We have used a replication-competent shuttle vector based on the genome of Rous sarcoma virus to characterize genomic rearrangements that occur during retrovirus replication. The strategy involved cloning circular DNA that was generated during an acute infection. While analyzing a class of retroviral DNA clones that are greater than full length, we found several clones which had acquired nonviral inserts in positions adjacent to the long terminal repeats (LTRs). There appear to be two distinct mechanisms leading to the incorporation of cellular sequences into these clones. Three of the molecules contain a cell-derived insert at the circle junction site between two LTR units. Two of these molecules appear to be the results of abortive integration attempts, because of which, in each case, one of the LTRs is missing 2 bases at its junction with the cell-derived insert. In the third clone, pNO220, the cellular sequences are flanked by an inappropriately placed copy of the tRNA primer-binding site on one side and a partial copy of the U3 sequence as part of the LTR on the other side. A fourth molecule we characterized, pMD96, has a single LTR with a U5-bounded deletion of viral sequences spanning gag and pol, with cell-derived sequences inserted at the site of the deletion; its origin may be related mechanistically to pNO220. Sequence analysis indicates that all of the cellular inserts were derived from the cell line used for the acute infection rather than from sequences carried into the cell as part of the virus particle. Northern (RNA) analysis of cellular RNA demonstrated that the cell-derived sequences of two clones, pNO220 and pMD96, were expressed as polyadenylated RNA in uninfected cells. One mechanism for the joining of viral and cellular sequences suggested by the structures of pNO220 and pMD96 is recombination occurring during viral DNA synthesis, with cellular RNA serving as the template for the acquisition of cellular sequences.

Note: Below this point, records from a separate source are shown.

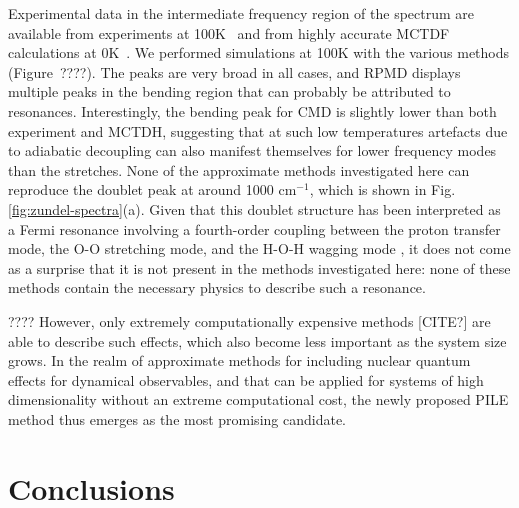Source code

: \documentclass[aps,prb,superscriptaddress,amsmath,amssymb,showpacs,twocolumn]{revtex4}
\begin{document}
Experimental data in the intermediate frequency region of the spectrum are available
from experiments at 100K~\cite{AsmisScience2003} and from highly accurate MCTDF calculations
at 0K~\cite{VendrellMeyer2007}. We performed simulations at 100K with the various methods
(Figure~????). The peaks are very broad in all cases, and RPMD 
displays multiple peaks in the bending region that can probably be attributed to resonances.
Interestingly, the bending peak for CMD is slightly lower than both experiment and MCTDH,
suggesting that at such low temperatures artefacts due to adiabatic decoupling can also manifest 
themselves for lower frequency modes than the stretches. 
None of the approximate methods investigated here can reproduce the
doublet peak at around 1000 cm$^{-1}$, which is shown in Fig. \ref{fig:zundel-spectra}(a).
Given that this doublet structure has been interpreted as a Fermi resonance
involving a fourth-order coupling between the proton transfer mode,
the O-O stretching mode, and the H-O-H wagging mode \cite{VendrellMeyer2007, Schatteburg2008},
it does not come as a surprise that it is not present in the methods investigated here:
none of these methods contain the necessary physics to describe such a resonance.

????
However, only extremely computationally expensive methods [CITE?] are able to describe
such effects, which also become less important as the system size grows. In the realm
of approximate methods for including nuclear quantum effects for dynamical observables,
and that can be applied for systems of high dimensionality without an extreme
computational cost, the newly proposed PILE method
thus emerges as the most promising candidate. 



\section{Conclusions}









\end{document}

我们使用了一种基于劳氏肉瘤病毒基因组的具有复制能力的穿梭载体,来表征逆转录病毒复制过程中发生的基因组重排。该策略涉及克隆急性感染期间产生的环状DNA。在分析一类大于全长的逆转录病毒DNA克隆时,我们发现了几个在与长末端重复序列(LTR)相邻位置获得了非病毒插入片段的克隆。似乎有两种不同的机制导致细胞序列整合到这些克隆中。其中三个分子在两个LTR单元之间的环状连接位点含有一个细胞衍生的插入片段。其中两个分子似乎是无效整合尝试的结果,因此,在每种情况下,其中一个LTR在与细胞衍生插入片段的连接处缺失2个碱基。在第三个克隆pNO220中,细胞序列一侧由一个位置不当的tRNA引物结合位点拷贝侧翼,另一侧由作为LTR一部分的U3序列的部分拷贝侧翼。我们表征的第四个分子pMD96有一个单一的LTR,其U5边界缺失了跨越gag和pol的病毒序列,细胞衍生序列插入到缺失位点;其起源在机制上可能与pNO220有关。序列分析表明,所有细胞插入片段均来自用于急性感染的细胞系,而非作为病毒颗粒的一部分带入细胞的序列。对细胞RNA的Northern(RNA)分析表明,两个克隆pNO220和pMD96的细胞衍生序列在未感染细胞中以多聚腺苷酸化RNA的形式表达。pNO220和pMD96的结构所暗示的病毒和细胞序列连接的一种机制是在病毒DNA合成过程中发生重组,细胞RNA作为获取细胞序列的模板。